Exercise
Filter out every line below that lacks "FUNCTION", and copy the rest.

(Source data)
========

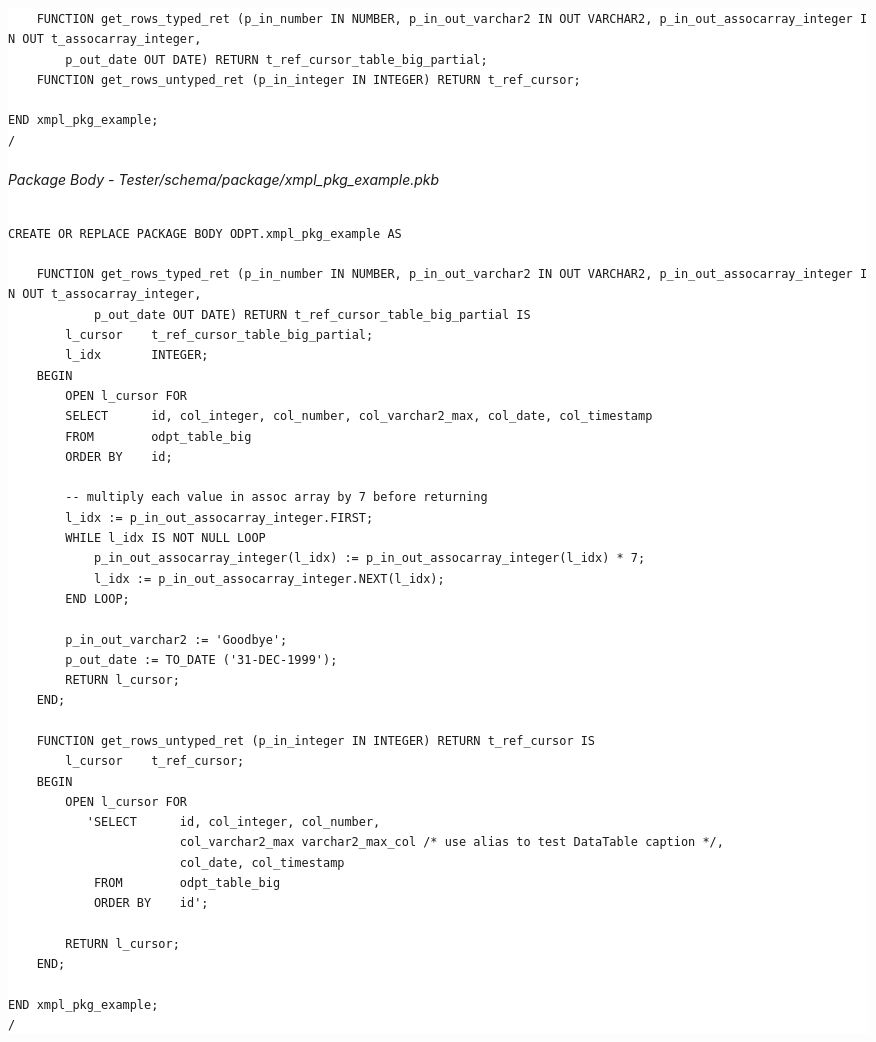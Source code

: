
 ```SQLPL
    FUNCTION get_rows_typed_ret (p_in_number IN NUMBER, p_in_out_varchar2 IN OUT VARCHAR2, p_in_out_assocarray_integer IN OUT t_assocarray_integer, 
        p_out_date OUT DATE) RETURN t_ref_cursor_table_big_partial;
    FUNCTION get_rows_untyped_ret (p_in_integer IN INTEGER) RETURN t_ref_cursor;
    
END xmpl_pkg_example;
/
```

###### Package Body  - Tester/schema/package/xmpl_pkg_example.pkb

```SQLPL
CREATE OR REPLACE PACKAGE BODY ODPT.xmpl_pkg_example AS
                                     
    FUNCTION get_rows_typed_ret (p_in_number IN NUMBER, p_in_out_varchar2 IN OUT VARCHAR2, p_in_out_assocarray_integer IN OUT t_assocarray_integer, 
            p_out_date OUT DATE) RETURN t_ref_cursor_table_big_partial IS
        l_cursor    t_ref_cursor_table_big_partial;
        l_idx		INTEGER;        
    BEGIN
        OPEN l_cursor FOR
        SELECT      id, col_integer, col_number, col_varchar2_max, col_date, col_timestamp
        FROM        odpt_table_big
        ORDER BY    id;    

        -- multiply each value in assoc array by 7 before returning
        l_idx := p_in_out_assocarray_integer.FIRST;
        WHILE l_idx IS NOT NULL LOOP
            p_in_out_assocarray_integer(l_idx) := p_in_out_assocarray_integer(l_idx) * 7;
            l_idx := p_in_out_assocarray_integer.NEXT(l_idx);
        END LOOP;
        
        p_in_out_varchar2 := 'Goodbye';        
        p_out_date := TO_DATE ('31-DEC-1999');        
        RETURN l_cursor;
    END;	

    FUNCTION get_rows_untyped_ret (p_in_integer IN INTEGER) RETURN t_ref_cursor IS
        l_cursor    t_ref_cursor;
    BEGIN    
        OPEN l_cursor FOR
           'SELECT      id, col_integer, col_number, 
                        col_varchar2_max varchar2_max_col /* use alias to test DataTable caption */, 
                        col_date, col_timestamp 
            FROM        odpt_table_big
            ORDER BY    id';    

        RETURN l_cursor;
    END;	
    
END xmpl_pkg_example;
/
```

========

Final answer
    FUNCTION get_rows_typed_ret (p_in_number IN NUMBER, p_in_out_varchar2 IN OUT VARCHAR2, p_in_out_assocarray_integer IN OUT t_assocarray_integer, 
    FUNCTION get_rows_untyped_ret (p_in_integer IN INTEGER) RETURN t_ref_cursor;
    FUNCTION get_rows_typed_ret (p_in_number IN NUMBER, p_in_out_varchar2 IN OUT VARCHAR2, p_in_out_assocarray_integer IN OUT t_assocarray_integer, 
    FUNCTION get_rows_untyped_ret (p_in_integer IN INTEGER) RETURN t_ref_cursor IS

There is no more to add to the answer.